5. The solid electrolytic capacitor according to claim 1 or 2, wherein the content of the aromatic nitro compound is 0.5 to 100 parts by mass with respect to 100 parts by mass of the total of the conductive polymer compound, the polyanion dopant and optional secondary dopant.
6. The solid electrolytic capacitor according to claim 1 or 2, wherein the ratio of the polyanion dopant to the conductive polymer compound in the solid electrolyte is 1:10 to 1:0.
5.
7. The solid electrolytic capacitor according to claim 1 or 2, wherein the solid electrolyte comprises a secondary dopant, and the secondary dopant is at least one selected from the group consisting of glycerin, diglycerin, triglycerin, tetraglycerin, polyglycerin, polyglyceryl ether, diethylene glycol, triethylene glycol, and polyethylene glycol.
8. The solid electrolytic capacitor according to claim 1 or 2, wherein the conductive polymer compound and the polyanion dopant form fine particles.
9. The solid electrolytic capacitor according to claim 8, wherein the aromatic nitro compound is localized on the surface of the fine particles and / or penetrates into the conductive polymer.
10. The solid electrolytic capacitor according to claim 8, wherein the aromatic nitro compound is localized on the surface of the fine particles and / or penetrates into the conductive polymer, thereby being present between the fine particles and the oxide film of the anode foil.
11. The solid electrolytic capacitor according to claim 1 or 2, wherein the solid electrolyte further contains an amphoteric compound having an acidic group and a basic group in one molecule.
12. The solid electrolytic capacitor according to claim 11, wherein the content of the amphoteric compound is 1 to 100 parts by mass with respect to 100 parts by mass of the total of the conductive polymer compound and the dopant.
13. The solid electrolytic capacitor according to claim 1 or 2, wherein the conductive polymer compound comprises polyethylenedioxythiophene.
14. The solid electrolytic capacitor according to claim 1 or 2, wherein the polyanion dopant comprises polystyrene sulfonic acid.
15. A solid electrolytic capacitor according to claim 1 or 2, for use at temperatures of 100°C to 200°C.
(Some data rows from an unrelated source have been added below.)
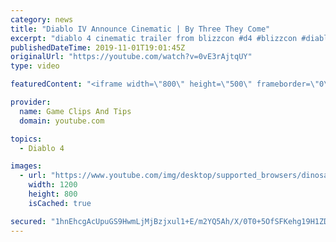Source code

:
 ```yaml
---
category: news
title: "Diablo IV Announce Cinematic | By Three They Come"
excerpt: "diablo 4 cinematic trailer from blizzcon #d4 #blizzcon #diablo."
publishedDateTime: 2019-11-01T19:01:45Z
originalUrl: "https://youtube.com/watch?v=0vE3rAjtqUY"
type: video

featuredContent: "<iframe width=\"800\" height=\"500\" frameborder=\"0\" src=\"https://www.youtube.com/embed/0vE3rAjtqUY\" allow=\"accelerometer; autoplay; encrypted-media; gyroscope; picture-in-picture\" allowfullscreen></iframe>"

provider:
  name: Game Clips And Tips
  domain: youtube.com

topics:
  - Diablo 4

images:
  - url: "https://www.youtube.com/img/desktop/supported_browsers/dinosaur.png"
    width: 1200
    height: 800
    isCached: true

secured: "1hnEhcgAcUpuGS9HwmLjMjBzjxul1+E/m2YQ5Ah/X/0T0+5OfSFKehg19H1ZDFL4RsEt0ggSZOXDRmEuHRv8kfYa0JGiEOeLLEbJzLexNRhWzHBq9/q+4O37sEJzFJs+2rs1S/y/zApSIHVFXn8AcLE2pYu3ZxuHXOPvs0NTLVvULRGTB/faRRsSJ8zjR1R1Wg6egecKqJ+9ZZE2YNrmd88cwEZ0N0i7P9uYs0ar/wTXGkZyUDHe6n4T1VQV4o90hvp3pQ/E3RfBYRmt79XzYY02W9MRGjZRzFLU5zMrGI2B0HEPSJjKyMZk7T8h16yO0Dc0O1GXZeoh16O3pW206BBN+qpNU+jPQheyztAyYgHh3pGo31E4IVLPFpwC4GNlreFwbxBGQPGOQdycu6E8/w==;cRWnbhOhBy1NNIgn9vpyrQ=="
---
```


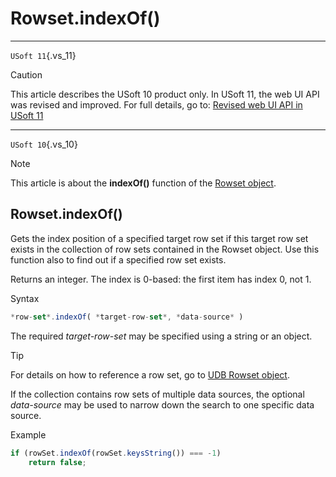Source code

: # Rowset.indexOf()



----

`USoft 11`{.vs_11}

> [!CAUTION]
> This article describes the USoft 10 product only.
> In USoft 11, the web UI API was revised and improved. For full details, go to:
> [Revised web UI API in USoft 11](/docs/Web%20and%20app%20UIs/UDB%20udb/Revised%20web%20UI%20API%20in%20USoft%2011.md)

----

`USoft 10`{.vs_10}

> [!NOTE]
> This article is about the **indexOf()** function of the [Rowset object](/docs/Web%20and%20app%20UIs/UDB%20Rowset/UDB%20Rowset%20object.md).

## **Rowset.indexOf()**

Gets the index position of a specified target row set if this target row set exists in the collection of row sets contained in the Rowset object. Use this function also to find out if a specified row set exists.

Returns an integer. The index is 0-based: the first item has index 0, not 1.

Syntax

```js
*row-set*.indexOf( *target-row-set*, *data-source* )
```

The required *target-row-set* may be specified using a string or an object.

> [!TIP]
> For details on how to reference a row set, go to [UDB Rowset object](/docs/Web%20and%20app%20UIs/UDB%20Rowset/UDB%20Rowset%20object.md).

If the collection contains row sets of multiple data sources, the optional *data-source* may be used to narrow down the search to one specific data source.

Example

```js
if (rowSet.indexOf(rowSet.keysString()) === -1)
    return false;
```

 
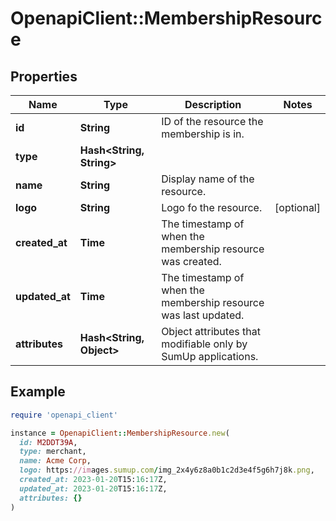 # OpenapiClient::MembershipResource

## Properties

| Name | Type | Description | Notes |
| ---- | ---- | ----------- | ----- |
| **id** | **String** | ID of the resource the membership is in. |  |
| **type** | **Hash&lt;String, String&gt;** |  |  |
| **name** | **String** | Display name of the resource. |  |
| **logo** | **String** | Logo fo the resource. | [optional] |
| **created_at** | **Time** | The timestamp of when the membership resource was created. |  |
| **updated_at** | **Time** | The timestamp of when the membership resource was last updated. |  |
| **attributes** | **Hash&lt;String, Object&gt;** | Object attributes that modifiable only by SumUp applications. |  |

## Example

```ruby
require 'openapi_client'

instance = OpenapiClient::MembershipResource.new(
  id: M2DDT39A,
  type: merchant,
  name: Acme Corp,
  logo: https://images.sumup.com/img_2x4y6z8a0b1c2d3e4f5g6h7j8k.png,
  created_at: 2023-01-20T15:16:17Z,
  updated_at: 2023-01-20T15:16:17Z,
  attributes: {}
)
```

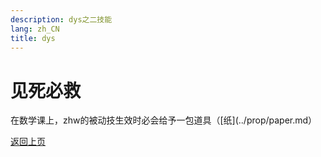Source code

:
 ```yaml
---
description: dys之二技能
lang: zh_CN
title: dys
---
```


# 见死必救
在数学课上，zhw的被动技生效时必会给予一包道具（[纸](../prop/paper.md）

[返回上页](../character/student_dys.md)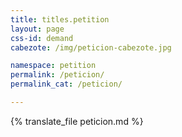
 ```yaml
---
title: titles.petition
layout: page
css-id: demand
cabezote: /img/peticion-cabezote.jpg

namespace: petition
permalink: /peticion/
permalink_cat: /peticion/

---
```

{% translate_file peticion.md %}

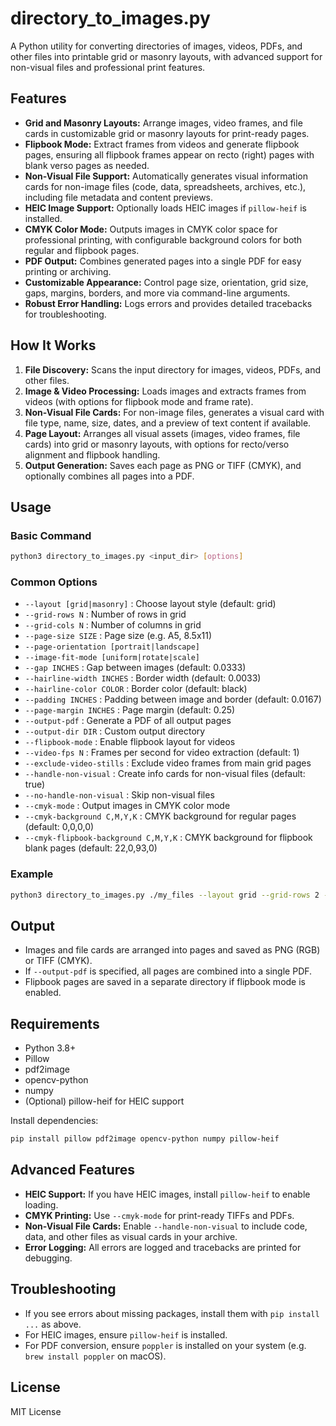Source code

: # directory_to_images.py

A Python utility for converting directories of images, videos, PDFs, and other files into printable grid or masonry layouts, with advanced support for non-visual files and professional print features.

## Features

- **Grid and Masonry Layouts:** Arrange images, video frames, and file cards in customizable grid or masonry layouts for print-ready pages.
- **Flipbook Mode:** Extract frames from videos and generate flipbook pages, ensuring all flipbook frames appear on recto (right) pages with blank verso pages as needed.
- **Non-Visual File Support:** Automatically generates visual information cards for non-image files (code, data, spreadsheets, archives, etc.), including file metadata and content previews.
- **HEIC Image Support:** Optionally loads HEIC images if `pillow-heif` is installed.
- **CMYK Color Mode:** Outputs images in CMYK color space for professional printing, with configurable background colors for both regular and flipbook pages.
- **PDF Output:** Combines generated pages into a single PDF for easy printing or archiving.
- **Customizable Appearance:** Control page size, orientation, grid size, gaps, margins, borders, and more via command-line arguments.
- **Robust Error Handling:** Logs errors and provides detailed tracebacks for troubleshooting.

## How It Works

1. **File Discovery:** Scans the input directory for images, videos, PDFs, and other files.
2. **Image & Video Processing:** Loads images and extracts frames from videos (with options for flipbook mode and frame rate).
3. **Non-Visual File Cards:** For non-image files, generates a visual card with file type, name, size, dates, and a preview of text content if available.
4. **Page Layout:** Arranges all visual assets (images, video frames, file cards) into grid or masonry layouts, with options for recto/verso alignment and flipbook handling.
5. **Output Generation:** Saves each page as PNG or TIFF (CMYK), and optionally combines all pages into a PDF.

## Usage

### Basic Command

```bash
python3 directory_to_images.py <input_dir> [options]
```

### Common Options

- `--layout [grid|masonry]` : Choose layout style (default: grid)
- `--grid-rows N` : Number of rows in grid
- `--grid-cols N` : Number of columns in grid
- `--page-size SIZE` : Page size (e.g. A5, 8.5x11)
- `--page-orientation [portrait|landscape]`
- `--image-fit-mode [uniform|rotate|scale]`
- `--gap INCHES` : Gap between images (default: 0.0333)
- `--hairline-width INCHES` : Border width (default: 0.0033)
- `--hairline-color COLOR` : Border color (default: black)
- `--padding INCHES` : Padding between image and border (default: 0.0167)
- `--page-margin INCHES` : Page margin (default: 0.25)
- `--output-pdf` : Generate a PDF of all output pages
- `--output-dir DIR` : Custom output directory
- `--flipbook-mode` : Enable flipbook layout for videos
- `--video-fps N` : Frames per second for video extraction (default: 1)
- `--exclude-video-stills` : Exclude video frames from main grid pages
- `--handle-non-visual` : Create info cards for non-visual files (default: true)
- `--no-handle-non-visual` : Skip non-visual files
- `--cmyk-mode` : Output images in CMYK color mode
- `--cmyk-background C,M,Y,K` : CMYK background for regular pages (default: 0,0,0,0)
- `--cmyk-flipbook-background C,M,Y,K` : CMYK background for flipbook blank pages (default: 22,0,93,0)

### Example

```bash
python3 directory_to_images.py ./my_files --layout grid --grid-rows 2 --grid-cols 2 --output-pdf --handle-non-visual
```

## Output

- Images and file cards are arranged into pages and saved as PNG (RGB) or TIFF (CMYK).
- If `--output-pdf` is specified, all pages are combined into a single PDF.
- Flipbook pages are saved in a separate directory if flipbook mode is enabled.

## Requirements

- Python 3.8+
- Pillow
- pdf2image
- opencv-python
- numpy
- (Optional) pillow-heif for HEIC support

Install dependencies:

```bash
pip install pillow pdf2image opencv-python numpy pillow-heif
```

## Advanced Features

- **HEIC Support:** If you have HEIC images, install `pillow-heif` to enable loading.
- **CMYK Printing:** Use `--cmyk-mode` for print-ready TIFFs and PDFs.
- **Non-Visual File Cards:** Enable `--handle-non-visual` to include code, data, and other files as visual cards in your archive.
- **Error Logging:** All errors are logged and tracebacks are printed for debugging.

## Troubleshooting

- If you see errors about missing packages, install them with `pip install ...` as above.
- For HEIC images, ensure `pillow-heif` is installed.
- For PDF conversion, ensure `poppler` is installed on your system (e.g. `brew install poppler` on macOS).

## License

MIT License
16. A method for manufacturing a solid electrolytic capacitor, (i) To provide a capacitor element comprising an anode foil, a cathode foil, and a separator between them, each having an oxide film formed on its surface. (ii) Prepare a dispersion of conductive polymer compounds containing fine particles composed of conductive polymer compounds and polyanion dopants, as well as optional secondary dopants. (iii) Adding an aromatic nitro compound having a polar group to the conductive polymer compound dispersion, (iv) Impregnating the capacitor element with the conductive polymer compound dispersion and drying it to form an electrolyte portion on the oxide film. Includes, After forming the electrolyte portion, the capacitor element is sealed in the case without adding any liquid substance. method.